What is being asked: Search the listing for the string "Edizioni" and copy every line that contains it.

******************************

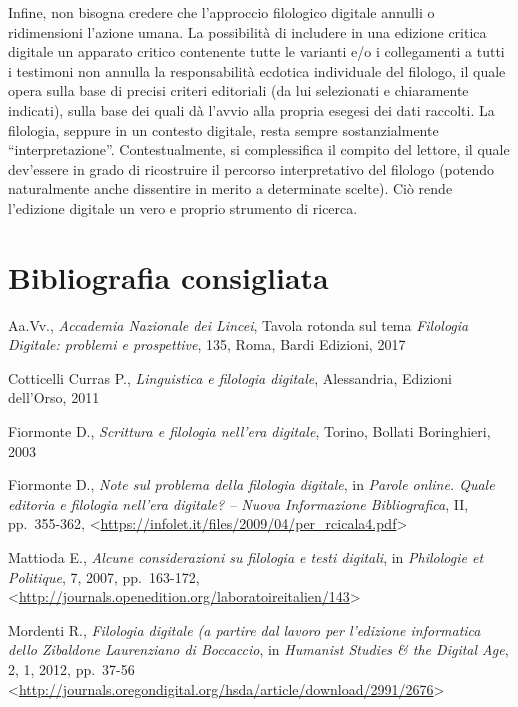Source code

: \documentclass[
  b5paper,
  twoside,
  11pt,
  chapterprefix=false,
  bibliography=totocnumbered,
  listof=flat]{scrbook}
\begin{document}
Infine, non bisogna credere che l'approccio filologico digitale annulli
o ridimensioni l'azione umana. La possibilità di includere in una
edizione critica digitale un apparato critico contenente tutte le
varianti e/o i collegamenti a tutti i testimoni non annulla la
responsabilità ecdotica individuale del filologo, il quale opera sulla
base di precisi criteri editoriali (da lui selezionati e chiaramente
indicati), sulla base dei quali dà l'avvio alla propria esegesi dei dati
raccolti. La filologia, seppure in un contesto digitale, resta sempre
sostanzialmente \enquote{interpretazione}. Contestualmente, si complessifica il
compito del lettore, il quale dev'essere in grado di ricostruire il
percorso interpretativo del filologo (potendo naturalmente anche
dissentire in merito a determinate scelte). Ciò rende l'edizione
digitale un vero e proprio strumento di ricerca.

\hypertarget{bibliografia-consigliata-10}{%
\section*{Bibliografia consigliata}\label{bibliografia-consigliata-10}}

Aa.Vv., \emph{Accademia Nazionale dei Lincei}, Tavola rotonda sul tema
\emph{Filologia Digitale: problemi e prospettive}, 135, Roma, Bardi Edizioni,
2017

Cotticelli Curras P., \emph{Linguistica e filologia digitale}, Alessandria,
Edizioni dell'Orso, 2011

Fiormonte D., \emph{Scrittura e filologia nell'era digitale}, Torino, Bollati
Boringhieri, 2003

Fiormonte D., \emph{Note sul problema della filologia digitale}, in \emph{Parole
online. Quale editoria e filologia nell'era digitale? -- Nuova
Informazione Bibliografica}, II, pp.~355-362,
\textless{}\href{https://infolet.it/files/2009/04/per_rcicala4.pdf}{{https://infolet.it/files/2009/04/per\_rcicala4.pdf}}\textgreater{}

Mattioda E., \emph{Alcune considerazioni su filologia e testi digitali}, in
\emph{Philologie et Politique}, 7, 2007, pp.~163-172,
\textless{}{\url{http://journals.openedition.org/laboratoireitalien/143}\textgreater{}}

Mordenti R., \emph{Filologia digitale (a partire dal lavoro per l'edizione
informatica dello Zibaldone Laurenziano di Boccaccio}, in \emph{Humanist
Studies \& the Digital Age}, 2, 1, 2012, pp.~37-56
\textless{}\href{http://journals.oregondigital.org/hsda/article/download/2991/2676}{{http://journals.oregondigital.org/hsda/article/download/2991/2676}}\textgreater{}
\end{document}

******************************

Finished task:
\emph{Filologia Digitale: problemi e prospettive}, 135, Roma, Bardi Edizioni,
Edizioni dell'Orso, 2011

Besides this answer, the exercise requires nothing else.